In January 2025, she became the fourth collegiate woman (and just second American) to break the 15-minute barrier for the 5000 metres running in Boston, Massachusetts. Her 14:57.63 was the NCAA No. 5 all-time performance and placed her as the No. 4 all-time performer, as Parker Valby ran two of the times on the Top 5 all-time list.

Competing for Brigham Young University she was the top American at the 2025 NCAA Division I Indoor Track and Field Championships in both the 3000 metres and the 5000 metres, where she raced to 2nd in the 5000 and 3rd in the 3000. She took more than 4 seconds off her best with a 9:18.05 for the 3000 metres steeplechase, a time that moved her to No. 5 in collegiate history at the Payton Jordan Invitational in Palo Alto in April 2025. That month, Halladay-Lowry ran 14:52.93 seconds to finish second in the women's 50000 metres invitational race at the Bryan Clay Invitational, moving her to No. 3 all-time on the collegiate outdoor list. She set a meet record to win the 5000 metres at the Big 12 Conference finals in May 2025. She ran a personal best 9.08.68 to finish runner-up in the 3000 metres steeplechase at the 2025 NCAA Outdoor Championships.

She had a top-ten finish at the 2025 Prefontaine Classic on 5 July. She reached the final of the 3000 metres steeplechase at the 2025 USA Outdoor Track and Field Championships, winning the final in 9:09.14 ahead of Angelina Napoleon and Kaylee Mitchell. She was selected for the American team for the 2025 World Athletics Championships in Tokyo, Japan, where she ran 9:15.06 to qualify for the final of the 3000 metres steeplechase, placing fourteenth overall.

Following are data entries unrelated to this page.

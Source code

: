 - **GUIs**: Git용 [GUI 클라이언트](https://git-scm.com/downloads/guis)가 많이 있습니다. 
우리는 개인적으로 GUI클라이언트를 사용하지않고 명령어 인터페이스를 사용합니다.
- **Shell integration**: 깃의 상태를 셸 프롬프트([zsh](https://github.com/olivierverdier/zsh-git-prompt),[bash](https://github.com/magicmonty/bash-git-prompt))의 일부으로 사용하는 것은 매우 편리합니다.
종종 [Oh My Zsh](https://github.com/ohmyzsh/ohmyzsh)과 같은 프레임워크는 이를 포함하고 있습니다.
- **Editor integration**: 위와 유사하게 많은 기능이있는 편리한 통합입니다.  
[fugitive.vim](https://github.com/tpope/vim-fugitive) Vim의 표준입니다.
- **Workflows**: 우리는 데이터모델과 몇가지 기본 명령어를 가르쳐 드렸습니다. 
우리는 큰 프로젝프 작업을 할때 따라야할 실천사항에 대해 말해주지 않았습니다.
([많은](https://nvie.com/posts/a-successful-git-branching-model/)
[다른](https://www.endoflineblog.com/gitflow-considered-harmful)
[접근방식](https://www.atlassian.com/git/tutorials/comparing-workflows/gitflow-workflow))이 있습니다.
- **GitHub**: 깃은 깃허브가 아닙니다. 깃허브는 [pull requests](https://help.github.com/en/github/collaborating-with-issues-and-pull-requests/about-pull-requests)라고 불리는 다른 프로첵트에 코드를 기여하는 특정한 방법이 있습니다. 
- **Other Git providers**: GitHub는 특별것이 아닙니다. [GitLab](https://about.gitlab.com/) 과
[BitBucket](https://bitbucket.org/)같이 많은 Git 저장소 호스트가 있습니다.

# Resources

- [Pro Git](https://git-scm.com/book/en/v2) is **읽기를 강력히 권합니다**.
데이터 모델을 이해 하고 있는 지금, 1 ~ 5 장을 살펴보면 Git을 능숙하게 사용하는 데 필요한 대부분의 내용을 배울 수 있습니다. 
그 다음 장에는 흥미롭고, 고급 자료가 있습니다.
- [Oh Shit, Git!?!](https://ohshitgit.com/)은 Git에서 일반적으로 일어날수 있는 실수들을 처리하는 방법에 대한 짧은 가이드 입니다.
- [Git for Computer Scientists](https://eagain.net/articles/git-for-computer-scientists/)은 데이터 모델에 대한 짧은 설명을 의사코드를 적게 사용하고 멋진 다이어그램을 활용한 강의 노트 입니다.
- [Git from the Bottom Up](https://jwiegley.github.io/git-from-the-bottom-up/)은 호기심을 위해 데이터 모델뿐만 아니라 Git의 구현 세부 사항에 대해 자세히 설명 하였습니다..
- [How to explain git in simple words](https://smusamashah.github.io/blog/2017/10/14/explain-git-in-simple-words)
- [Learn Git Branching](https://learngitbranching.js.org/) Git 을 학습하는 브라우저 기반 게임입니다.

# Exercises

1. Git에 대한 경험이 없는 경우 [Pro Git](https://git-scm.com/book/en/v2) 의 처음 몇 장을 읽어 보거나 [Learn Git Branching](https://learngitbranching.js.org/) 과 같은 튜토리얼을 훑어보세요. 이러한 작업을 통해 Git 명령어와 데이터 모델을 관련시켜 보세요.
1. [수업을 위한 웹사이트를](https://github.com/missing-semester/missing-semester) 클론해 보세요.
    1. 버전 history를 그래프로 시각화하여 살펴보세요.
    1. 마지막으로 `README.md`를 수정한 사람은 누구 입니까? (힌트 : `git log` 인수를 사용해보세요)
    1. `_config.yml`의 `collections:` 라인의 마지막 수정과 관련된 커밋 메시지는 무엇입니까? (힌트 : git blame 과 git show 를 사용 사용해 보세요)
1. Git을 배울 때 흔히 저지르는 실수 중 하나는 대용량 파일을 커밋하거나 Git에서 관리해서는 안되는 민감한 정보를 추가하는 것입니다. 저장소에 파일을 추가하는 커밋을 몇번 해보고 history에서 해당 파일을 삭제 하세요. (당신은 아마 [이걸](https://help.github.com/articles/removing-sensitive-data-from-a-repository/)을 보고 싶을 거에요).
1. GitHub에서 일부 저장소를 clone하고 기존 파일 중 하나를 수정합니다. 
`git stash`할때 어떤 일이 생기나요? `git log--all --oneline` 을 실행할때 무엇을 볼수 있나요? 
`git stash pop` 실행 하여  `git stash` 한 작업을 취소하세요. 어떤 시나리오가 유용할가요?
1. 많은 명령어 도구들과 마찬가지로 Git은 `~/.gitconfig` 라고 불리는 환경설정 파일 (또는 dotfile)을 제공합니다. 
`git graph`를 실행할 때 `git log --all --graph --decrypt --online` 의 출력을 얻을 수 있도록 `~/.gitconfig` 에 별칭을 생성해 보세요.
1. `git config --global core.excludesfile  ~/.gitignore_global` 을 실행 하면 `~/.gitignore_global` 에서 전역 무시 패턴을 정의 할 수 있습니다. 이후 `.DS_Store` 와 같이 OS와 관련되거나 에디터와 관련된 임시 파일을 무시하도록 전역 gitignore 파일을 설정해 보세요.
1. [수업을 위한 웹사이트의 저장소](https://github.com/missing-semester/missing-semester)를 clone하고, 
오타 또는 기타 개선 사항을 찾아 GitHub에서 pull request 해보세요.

On 1 February 2026, she placed fourth in the 3000 metres indoors with a personal best 8:38.78 at the Millrose Games. Halladay placed fourth in the 3000 metres at the 2026 USA Indoor Track and Field Championships in New York. On 25 July, she retained her national title at the 2026 USA Outdoor Track and Field Championships in New York, winning ahead of Gabbi Jennings. She set a new personal best in the Diamond League at the 2026 Athletissima in Lausanne, Switzerland on 21 August 2026, keeping with the lead pack until the final stages and held on to finish fifth in 9:08.35. It was her best finish in a Diamond League and moved her to seventh on the American all-time list. At the 2026 Diamond League Final in Brussels on 4 September, she ran a new personal best of 9:05.36 for a sixth place finish, the time moving her up to fourth on the all-time US list.

== Personal life ==
Halladay-Lowry is a member of the Church of Jesus Christ of Latter-day Saints.